## Exercise prompt
Here is a listing. Repeat it exactly and in its entirety.

## Task data
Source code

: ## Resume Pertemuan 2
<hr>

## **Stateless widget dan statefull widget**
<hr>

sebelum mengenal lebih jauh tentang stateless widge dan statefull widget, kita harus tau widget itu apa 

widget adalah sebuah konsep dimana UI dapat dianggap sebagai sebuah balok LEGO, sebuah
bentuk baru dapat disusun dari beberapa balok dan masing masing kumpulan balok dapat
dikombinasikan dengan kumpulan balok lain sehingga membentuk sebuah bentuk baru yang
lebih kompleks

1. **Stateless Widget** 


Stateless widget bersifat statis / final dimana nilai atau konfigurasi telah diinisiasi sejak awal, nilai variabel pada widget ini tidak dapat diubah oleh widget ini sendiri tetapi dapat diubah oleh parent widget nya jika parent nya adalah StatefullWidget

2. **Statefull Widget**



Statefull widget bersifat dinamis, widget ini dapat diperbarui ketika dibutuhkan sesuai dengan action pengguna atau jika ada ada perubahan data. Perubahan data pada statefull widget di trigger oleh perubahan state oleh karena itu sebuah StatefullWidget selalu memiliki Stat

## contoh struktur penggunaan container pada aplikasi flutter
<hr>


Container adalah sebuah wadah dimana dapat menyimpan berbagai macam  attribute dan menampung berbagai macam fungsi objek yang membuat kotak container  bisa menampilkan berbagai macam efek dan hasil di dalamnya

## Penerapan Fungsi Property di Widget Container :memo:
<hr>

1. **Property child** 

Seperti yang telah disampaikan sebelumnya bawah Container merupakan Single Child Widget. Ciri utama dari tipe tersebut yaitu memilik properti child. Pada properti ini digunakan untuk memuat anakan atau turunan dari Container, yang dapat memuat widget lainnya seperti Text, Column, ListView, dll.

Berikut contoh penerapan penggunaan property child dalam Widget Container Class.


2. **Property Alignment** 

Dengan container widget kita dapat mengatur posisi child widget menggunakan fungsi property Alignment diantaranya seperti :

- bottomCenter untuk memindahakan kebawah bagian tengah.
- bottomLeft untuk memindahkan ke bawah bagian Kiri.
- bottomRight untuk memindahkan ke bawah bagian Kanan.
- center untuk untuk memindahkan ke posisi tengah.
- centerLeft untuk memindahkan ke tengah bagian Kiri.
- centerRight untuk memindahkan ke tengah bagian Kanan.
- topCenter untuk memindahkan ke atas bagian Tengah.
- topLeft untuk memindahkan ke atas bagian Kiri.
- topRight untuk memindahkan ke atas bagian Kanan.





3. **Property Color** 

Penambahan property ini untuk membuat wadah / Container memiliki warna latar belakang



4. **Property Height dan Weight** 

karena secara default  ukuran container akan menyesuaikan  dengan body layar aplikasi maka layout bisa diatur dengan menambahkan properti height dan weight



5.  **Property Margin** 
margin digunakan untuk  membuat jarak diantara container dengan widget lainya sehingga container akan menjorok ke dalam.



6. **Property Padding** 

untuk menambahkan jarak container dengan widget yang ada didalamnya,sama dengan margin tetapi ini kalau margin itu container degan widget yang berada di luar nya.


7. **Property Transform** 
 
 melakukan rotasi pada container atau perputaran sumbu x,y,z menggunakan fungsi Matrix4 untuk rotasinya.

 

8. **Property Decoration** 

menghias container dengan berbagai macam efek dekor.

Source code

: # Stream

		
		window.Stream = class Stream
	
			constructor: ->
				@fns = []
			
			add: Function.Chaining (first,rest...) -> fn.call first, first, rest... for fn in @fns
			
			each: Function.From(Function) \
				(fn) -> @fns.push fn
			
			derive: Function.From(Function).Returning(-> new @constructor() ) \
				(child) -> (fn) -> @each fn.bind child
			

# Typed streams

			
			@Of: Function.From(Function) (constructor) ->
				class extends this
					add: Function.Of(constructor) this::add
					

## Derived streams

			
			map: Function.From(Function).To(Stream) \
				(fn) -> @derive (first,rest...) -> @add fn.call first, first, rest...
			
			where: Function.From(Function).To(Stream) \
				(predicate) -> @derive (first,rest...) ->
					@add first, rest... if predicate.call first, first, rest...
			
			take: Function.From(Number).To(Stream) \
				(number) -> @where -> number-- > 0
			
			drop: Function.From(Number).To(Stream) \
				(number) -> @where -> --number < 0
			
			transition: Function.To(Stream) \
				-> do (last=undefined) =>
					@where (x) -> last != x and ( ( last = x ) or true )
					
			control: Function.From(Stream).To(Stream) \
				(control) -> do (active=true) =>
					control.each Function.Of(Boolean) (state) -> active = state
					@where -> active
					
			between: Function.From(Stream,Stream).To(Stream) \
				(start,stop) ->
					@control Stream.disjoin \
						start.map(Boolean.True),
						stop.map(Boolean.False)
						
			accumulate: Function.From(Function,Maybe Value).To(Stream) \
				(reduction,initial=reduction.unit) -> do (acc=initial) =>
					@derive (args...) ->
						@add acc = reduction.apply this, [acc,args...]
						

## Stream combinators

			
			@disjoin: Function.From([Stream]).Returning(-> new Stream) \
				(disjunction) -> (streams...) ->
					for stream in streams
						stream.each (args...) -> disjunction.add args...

## Answer section
Source code

: ## Resume Pertemuan 2
<hr>

## **Stateless widget dan statefull widget**
<hr>

sebelum mengenal lebih jauh tentang stateless widge dan statefull widget, kita harus tau widget itu apa 

widget adalah sebuah konsep dimana UI dapat dianggap sebagai sebuah balok LEGO, sebuah
bentuk baru dapat disusun dari beberapa balok dan masing masing kumpulan balok dapat
dikombinasikan dengan kumpulan balok lain sehingga membentuk sebuah bentuk baru yang
lebih kompleks

1. **Stateless Widget** 


Stateless widget bersifat statis / final dimana nilai atau konfigurasi telah diinisiasi sejak awal, nilai variabel pada widget ini tidak dapat diubah oleh widget ini sendiri tetapi dapat diubah oleh parent widget nya jika parent nya adalah StatefullWidget

2. **Statefull Widget**



Statefull widget bersifat dinamis, widget ini dapat diperbarui ketika dibutuhkan sesuai dengan action pengguna atau jika ada ada perubahan data. Perubahan data pada statefull widget di trigger oleh perubahan state oleh karena itu sebuah StatefullWidget selalu memiliki Stat

## contoh struktur penggunaan container pada aplikasi flutter
<hr>


Container adalah sebuah wadah dimana dapat menyimpan berbagai macam  attribute dan menampung berbagai macam fungsi objek yang membuat kotak container  bisa menampilkan berbagai macam efek dan hasil di dalamnya

## Penerapan Fungsi Property di Widget Container :memo:
<hr>

1. **Property child** 

Seperti yang telah disampaikan sebelumnya bawah Container merupakan Single Child Widget. Ciri utama dari tipe tersebut yaitu memilik properti child. Pada properti ini digunakan untuk memuat anakan atau turunan dari Container, yang dapat memuat widget lainnya seperti Text, Column, ListView, dll.

Berikut contoh penerapan penggunaan property child dalam Widget Container Class.


2. **Property Alignment** 

Dengan container widget kita dapat mengatur posisi child widget menggunakan fungsi property Alignment diantaranya seperti :

- bottomCenter untuk memindahakan kebawah bagian tengah.
- bottomLeft untuk memindahkan ke bawah bagian Kiri.
- bottomRight untuk memindahkan ke bawah bagian Kanan.
- center untuk untuk memindahkan ke posisi tengah.
- centerLeft untuk memindahkan ke tengah bagian Kiri.
- centerRight untuk memindahkan ke tengah bagian Kanan.
- topCenter untuk memindahkan ke atas bagian Tengah.
- topLeft untuk memindahkan ke atas bagian Kiri.
- topRight untuk memindahkan ke atas bagian Kanan.





3. **Property Color** 

Penambahan property ini untuk membuat wadah / Container memiliki warna latar belakang



4. **Property Height dan Weight** 

karena secara default  ukuran container akan menyesuaikan  dengan body layar aplikasi maka layout bisa diatur dengan menambahkan properti height dan weight



5.  **Property Margin** 
margin digunakan untuk  membuat jarak diantara container dengan widget lainya sehingga container akan menjorok ke dalam.



6. **Property Padding** 

untuk menambahkan jarak container dengan widget yang ada didalamnya,sama dengan margin tetapi ini kalau margin itu container degan widget yang berada di luar nya.


7. **Property Transform** 
 
 melakukan rotasi pada container atau perputaran sumbu x,y,z menggunakan fungsi Matrix4 untuk rotasinya.

 

8. **Property Decoration** 

menghias container dengan berbagai macam efek dekor.

Source code

: # Stream

		
		window.Stream = class Stream
	
			constructor: ->
				@fns = []
			
			add: Function.Chaining (first,rest...) -> fn.call first, first, rest... for fn in @fns
			
			each: Function.From(Function) \
				(fn) -> @fns.push fn
			
			derive: Function.From(Function).Returning(-> new @constructor() ) \
				(child) -> (fn) -> @each fn.bind child
			

# Typed streams

			
			@Of: Function.From(Function) (constructor) ->
				class extends this
					add: Function.Of(constructor) this::add
					

## Derived streams

			
			map: Function.From(Function).To(Stream) \
				(fn) -> @derive (first,rest...) -> @add fn.call first, first, rest...
			
			where: Function.From(Function).To(Stream) \
				(predicate) -> @derive (first,rest...) ->
					@add first, rest... if predicate.call first, first, rest...
			
			take: Function.From(Number).To(Stream) \
				(number) -> @where -> number-- > 0
			
			drop: Function.From(Number).To(Stream) \
				(number) -> @where -> --number < 0
			
			transition: Function.To(Stream) \
				-> do (last=undefined) =>
					@where (x) -> last != x and ( ( last = x ) or true )
					
			control: Function.From(Stream).To(Stream) \
				(control) -> do (active=true) =>
					control.each Function.Of(Boolean) (state) -> active = state
					@where -> active
					
			between: Function.From(Stream,Stream).To(Stream) \
				(start,stop) ->
					@control Stream.disjoin \
						start.map(Boolean.True),
						stop.map(Boolean.False)
						
			accumulate: Function.From(Function,Maybe Value).To(Stream) \
				(reduction,initial=reduction.unit) -> do (acc=initial) =>
					@derive (args...) ->
						@add acc = reduction.apply this, [acc,args...]
						

## Stream combinators

			
			@disjoin: Function.From([Stream]).Returning(-> new Stream) \
				(disjunction) -> (streams...) ->
					for stream in streams
						stream.each (args...) -> disjunction.add args...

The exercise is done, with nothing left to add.